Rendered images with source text
★ ★ ★

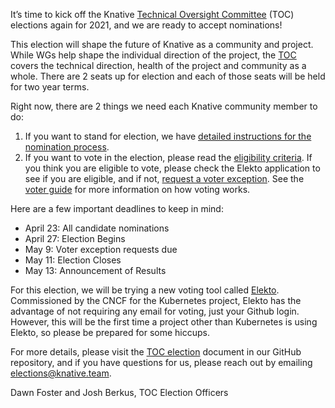 It’s time to kick off the Knative [Technical Oversight Committee](https://github.com/knative/community/blob/main/TECH-OVERSIGHT-COMMITTEE.md) (TOC) elections
again for 2021, and we are ready to accept nominations!

This election will shape the future of Knative as a community and project. While
WGs help shape the individual direction of the project, the [TOC](https://github.com/knative/community/blob/main/TECH-OVERSIGHT-COMMITTEE.md#charter) covers the
technical direction, health of the project and community as a whole. There are 2
seats up for election and each of those seats will be held for two year terms.

Right now, there are 2 things we need each Knative community member to do:

1) If you want to stand for election, we have [detailed instructions for the
nomination
process](https://github.com/knative/community/tree/main/elections/2021-TOC#candidacy-process).
2) If
you want to vote in the election, please read the [eligibility
criteria](https://github.com/knative/community/blob/main/mechanics/TOC.md#voter-eligibility). If you think you are eligible to vote, please check the Elekto application to see if you are eligible, and if not, [request a voter exception](https://test.elekto.io/app/elections/2021-TOC/exception).  See the [voter guide](https://github.com/knative/community/tree/main/elections/2021-TOC) for more information on how voting works.

Here are a few important deadlines to keep in mind:

- April 23: All candidate nominations
- April 27: Election Begins
- May 9: Voter exception requests due
- May 11: Election Closes
- May 13: Announcement of Results

For this election, we will be trying a new voting tool called [Elekto](https://github.com/elekto-io/elekto).
Commissioned by the CNCF for the Kubernetes project, Elekto has the advantage of
not requiring any email for voting, just your Github login.  However, this will
be the first time a project other than Kubernetes is using Elekto, so please be
prepared for some hiccups.

For more details, please visit the [TOC election](
https://github.com/knative/community/tree/main/elections/2021-TOC) document in
our GitHub repository, and if you have questions for us, please reach out
by emailing elections@knative.team.

Dawn Foster and Josh Berkus, TOC Election Officers
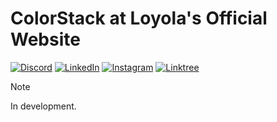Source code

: # ColorStack at Loyola's Official Website

[![Discord](https://img.shields.io/badge/ColorStack%20@%20Loyola%20University%20Maryland-7289DA?style=for-the-badge&logo=discord&logoColor=white&style=flat-square)](https://discord.gg/rB73SnfCh6)
[![LinkedIn](https://img.shields.io/badge/ColorStack%20@%20Loyola-0077B5?style=for-the-badge&logo=linkedin&logoColor=white&style=flat-square)](https://www.linkedin.com/company/colorstack-loyola/)
[![Instagram](https://img.shields.io/badge/colorstacklum-E4405F?style=for-the-badge&logo=instagram&logoColor=white&style=flat-square)](https://instagram.com/colorstacklum)
[![Linktree](https://img.shields.io/badge/colorstacklum-39E09B?style=for-the-badge&logo=linktree&logoColor=white&style=flat-square)](https://linktr.ee/colorstacklum)

> [!NOTE]
> In development.
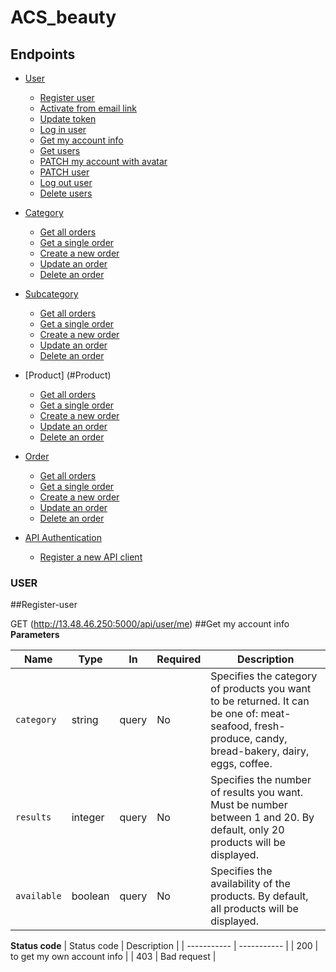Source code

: # ACS_beauty

## Endpoints
- [User](#User)
  - [Register user](#Register-user)
  - [Activate from email link](#Activate-from-email-link)
  - [Update token](#Update-token)
  - [Log in user](#Log-in-user)
  - [Get my account info](#Get-my-account-info)
  - [Get users](#Get-users)
  - [PATCH my account with avatar](#PATCH-my-account-with-avatar)
  - [PATCH user](#Patch-user)
  - [Log out user](#Log-out-user)
  - [Delete users](#Delete-users)
 
- [Category](#Category)
  - [Get all orders](#Get-all-orders)
  - [Get a single order](#Get-a-single-order)
  - [Create a new order](#Create-a-new-order)
  - [Update an order](#Update-an-order)
  - [Delete an order](#Delete-an-order)
- [Subcategory](#Subcategory)
  - [Get all orders](#Get-all-orders)
  - [Get a single order](#Get-a-single-order)
  - [Create a new order](#Create-a-new-order)
  - [Update an order](#Update-an-order)
  - [Delete an order](#Delete-an-order)
- [Product] (#Product)
  - [Get all orders](#Get-all-orders)
  - [Get a single order](#Get-a-single-order)
  - [Create a new order](#Create-a-new-order)
  - [Update an order](#Update-an-order)
  - [Delete an order](#Delete-an-order)
- [Order](#Order)
  - [Get all orders](#Get-all-orders)
  - [Get a single order](#Get-a-single-order)
  - [Create a new order](#Create-a-new-order)
  - [Update an order](#Update-an-order)
  - [Delete an order](#Delete-an-order)
- [API Authentication](#API-Authentication)
  - [Register a new API client](#Register-a-new-API-client)


### USER
 ##Register-user

 
GET (http://13.48.46.250:5000/api/user/me)
##Get my account info
**Parameters**

| Name        | Type    | In    | Required | Description                                                                                                                                          |
| ----------- | ------- | ----- | -------- | ---------------------------------------------------------------------------------------------------------------------------------------------------- |
| `category`  | string  | query | No       | Specifies the category of products you want to be returned. It can be one of: meat-seafood, fresh-produce, candy, bread-bakery, dairy, eggs, coffee. |
| `results`   | integer | query | No       | Specifies the number of results you want. Must be number between 1 and 20. By default, only 20 products will be displayed.                           |
| `available` | boolean | query | No       | Specifies the availability of the products. By default, all products will be displayed.                                                              |

**Status code**
| Status code | Description |
| ----------- | ----------- |
| 200 | to get my own account info |
| 403 | Bad request |


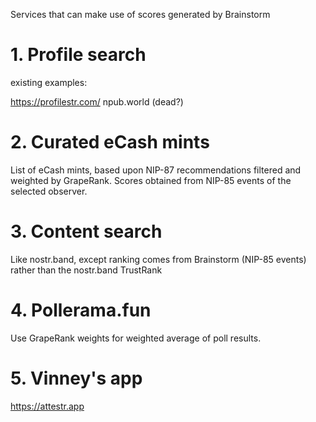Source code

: Services that can make use of scores generated by Brainstorm

# 1. Profile search

existing examples: 

https://profilestr.com/
npub.world (dead?)

# 2. Curated eCash mints

List of eCash mints, based upon NIP-87 recommendations filtered and weighted by GrapeRank. Scores obtained from NIP-85 events of the selected observer.

# 3. Content search

Like nostr.band, except ranking comes from Brainstorm (NIP-85 events) rather than the nostr.band TrustRank

# 4. Pollerama.fun

Use GrapeRank weights for weighted average of poll results.

# 5. Vinney's app

https://attestr.app
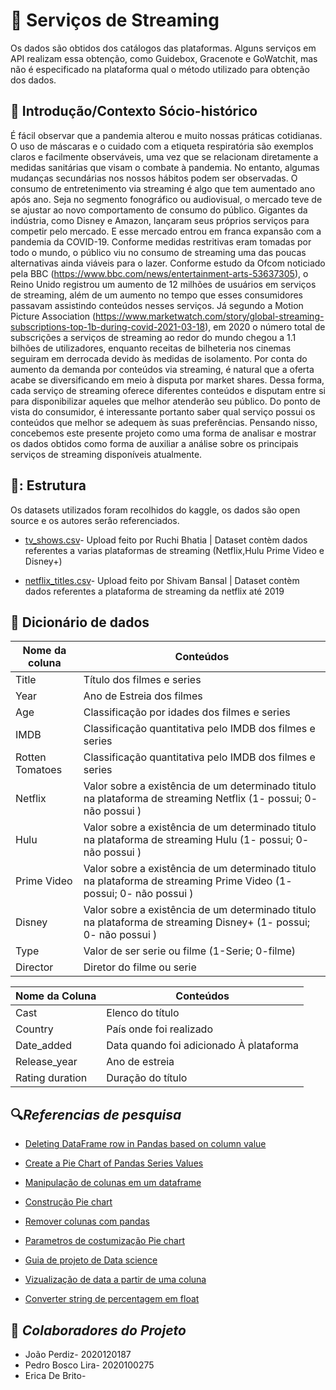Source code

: # :movie_camera: **Serviços de Streaming**

Os dados são obtidos dos catálogos das plataformas. Alguns serviços em API realizam essa obtenção, como Guidebox, Gracenote e GoWatchit, mas não é especificado na plataforma qual o método utilizado para obtenção dos dados.

## :school_satchel: **Introdução/Contexto Sócio-histórico**

É fácil observar que a pandemia alterou e muito nossas práticas cotidianas. O uso de máscaras e o cuidado com a etiqueta respiratória são exemplos claros e facilmente observáveis, uma vez que se relacionam diretamente a medidas sanitárias que visam o combate à pandemia. No entanto, algumas mudanças secundárias nos nossos hábitos podem ser observadas.
O consumo de entretenimento via streaming é algo que tem aumentado ano após ano. Seja no segmento fonográfico ou audiovisual, o mercado teve de se ajustar ao novo comportamento de consumo do público. Gigantes da indústria, como Disney e Amazon, lançaram seus próprios serviços para competir pelo mercado. E esse mercado entrou em franca expansão com a pandemia da COVID-19.
Conforme medidas restritivas eram tomadas por todo o mundo, o público viu no consumo de streaming uma das poucas alternativas ainda viáveis para o lazer. Conforme estudo da Ofcom noticiado pela BBC (https://www.bbc.com/news/entertainment-arts-53637305), o Reino Unido registrou um aumento de 12 milhões de usuários em serviços de streaming, além de um aumento no tempo que esses consumidores passavam assistindo conteúdos nesses serviços. Já segundo a Motion Picture Association (https://www.marketwatch.com/story/global-streaming-subscriptions-top-1b-during-covid-2021-03-18), em 2020 o número total de subscrições a serviços de streaming ao redor do mundo chegou a 1.1 bilhões de utilizadores, enquanto receitas de bilheteria nos cinemas seguiram em derrocada devido às medidas de isolamento.
Por conta do aumento da demanda por conteúdos via streaming, é natural que a oferta acabe se diversificando em meio à disputa por market shares. Dessa forma, cada serviço de streaming oferece diferentes conteúdos e disputam entre si para disponibilizar aqueles que melhor atenderão seu público. Do ponto de vista do consumidor, é interessante portanto saber qual serviço possui os conteúdos que melhor se adequem às suas preferências.
Pensando nisso, concebemos este presente projeto como uma forma de analisar e mostrar os dados obtidos como forma de auxiliar a análise sobre os principais serviços de streaming disponíveis atualmente.

## 🧱: **Estrutura**
Os datasets utilizados foram recolhidos do kaggle, os dados são open source e os autores serâo referenciados.

- [tv_shows.csv](https://www.kaggle.com/ruchi798/tv-shows-on-netflix-prime-video-hulu-and-disney)- Upload feito por Ruchi Bhatia | Dataset contèm dados referentes a varias plataformas de streaming (Netflix,Hulu Prime Video e Disney+)

- [netflix_titles.csv](https://www.kaggle.com/shivamb/netflix-shows)- Upload feito por Shivam Bansal | Dataset contèm dados referentes a plataforma de streaming da netflix até 2019


## :page_with_curl: Dicionário de dados

| Nome da coluna    |   Conteúdos       
|-------------------|--------------------------------------------------------------------------------
|    Title          | Título dos filmes e series
|    Year           | Ano de Estreia dos filmes
|    Age            | Classificação por idades dos filmes e series
|    IMDB           | Classificação quantitativa pelo IMDB dos filmes e series 
|    Rotten Tomatoes| Classificação quantitativa pelo IMDB dos filmes e series
|    Netflix        | Valor sobre a existência de um determinado titulo na plataforma de streaming Netflix (1- possui; 0- não possui )
|    Hulu           | Valor sobre a existência de um determinado titulo na plataforma de streaming Hulu  (1- possui; 0- não possui )
|    Prime Video    | Valor sobre a existência de um determinado titulo na plataforma de streaming Prime Video  (1- possui; 0- não possui )
|    Disney         | Valor sobre a existência de um determinado titulo na plataforma de streaming Disney+  (1- possui; 0- não possui )
|    Type           | Valor de ser serie ou filme (1-Serie; 0-filme)
|    Director       | Diretor do filme ou serie


| Nome da Coluna    |  Conteúdos 
|-------------------|----------------------------------------------------------------------------------
|    Cast           | Elenco do título
|    Country        | País onde foi realizado
|    Date_added     | Data quando foi adicionado À plataforma
|    Release_year   | Ano de estreia
| Rating duration   | Duração do título

## :mag:*Referencias de pesquisa*

- [Deleting DataFrame row in Pandas based on column value](https://stackoverflow.com/questions/18172851/deleting-dataframe-row-in-pandas-based-on-column-value)

- [Create a Pie Chart of Pandas Series Values](https://datascienceparichay.com/article/create-a-pie-chart-of-pandas-series-values/)

- [Manipulação de colunas em um dataframe](https://www.youtube.com/watch?v=6NgyWKaP1ZU)

- [Construção Pie chart](https://medium.com/horadecodar/gr%C3%A1ficos-de-pizza-com-matplotlib-piechart-33ea9760ad87)

- [Remover colunas com pandas](https://www.alura.com.br/artigos/como-remover-linhas-e-colunas-no-pandas)

- [Parametros de costumização Pie chart](https://matplotlib.org/stable/api/_as_gen/matplotlib.pyplot.pie.html#matplotlib.pyplot.pie)

- [Guia de projeto de Data science](https://paulovasconcellos.com.br/como-criar-seu-primeiro-projeto-de-data-science-parte-2-de-2-cb9a2fe05eff)

- [Vizualização de data a partir de uma coluna](https://stackoverflow.com/questions/43549901/visualize-data-from-one-column)

- [Converter string de percentagem em float](https://stackoverflow.com/questions/25669588/convert-percent-string-to-float-in-pandas-read-csv)

## :construction_worker: *Colaboradores do Projeto*

- João Perdiz- 2020120187
- Pedro Bosco Lira- 2020100275
- Erica De Brito- 

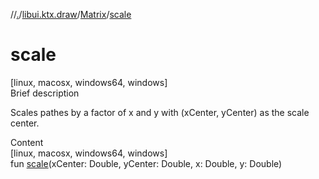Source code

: //[.](../../index.md)/[libui.ktx.draw](../index.md)/[Matrix](index.md)/[scale](scale.md)



# scale  
[linux, macosx, windows64, windows]  
Brief description  


Scales pathes by a factor of x and y with (xCenter, yCenter) as the scale center.

  
  
  
Content  
[linux, macosx, windows64, windows]  
fun [scale](scale.md)(xCenter: Double, yCenter: Double, x: Double, y: Double)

★ ★ ★

EXERCISE DESCRIPTION: Look above for the line containing "GET (http://13.48.46.250:5000/api/user/me)", then write out every line from there down to the line containing "npub.world (dead?)", that line included, with no pictures.

WRITTEN RESPONSE:
GET (http://13.48.46.250:5000/api/user/me)
##Get my account info
**Parameters**

| Name        | Type    | In    | Required | Description                                                                                                                                          |
| ----------- | ------- | ----- | -------- | ---------------------------------------------------------------------------------------------------------------------------------------------------- |
| `category`  | string  | query | No       | Specifies the category of products you want to be returned. It can be one of: meat-seafood, fresh-produce, candy, bread-bakery, dairy, eggs, coffee. |
| `results`   | integer | query | No       | Specifies the number of results you want. Must be number between 1 and 20. By default, only 20 products will be displayed.                           |
| `available` | boolean | query | No       | Specifies the availability of the products. By default, all products will be displayed.                                                              |

**Status code**
| Status code | Description |
| ----------- | ----------- |
| 200 | to get my own account info |
| 403 | Bad request |


Source code

: Services that can make use of scores generated by Brainstorm

# 1. Profile search

existing examples: 

https://profilestr.com/
npub.world (dead?)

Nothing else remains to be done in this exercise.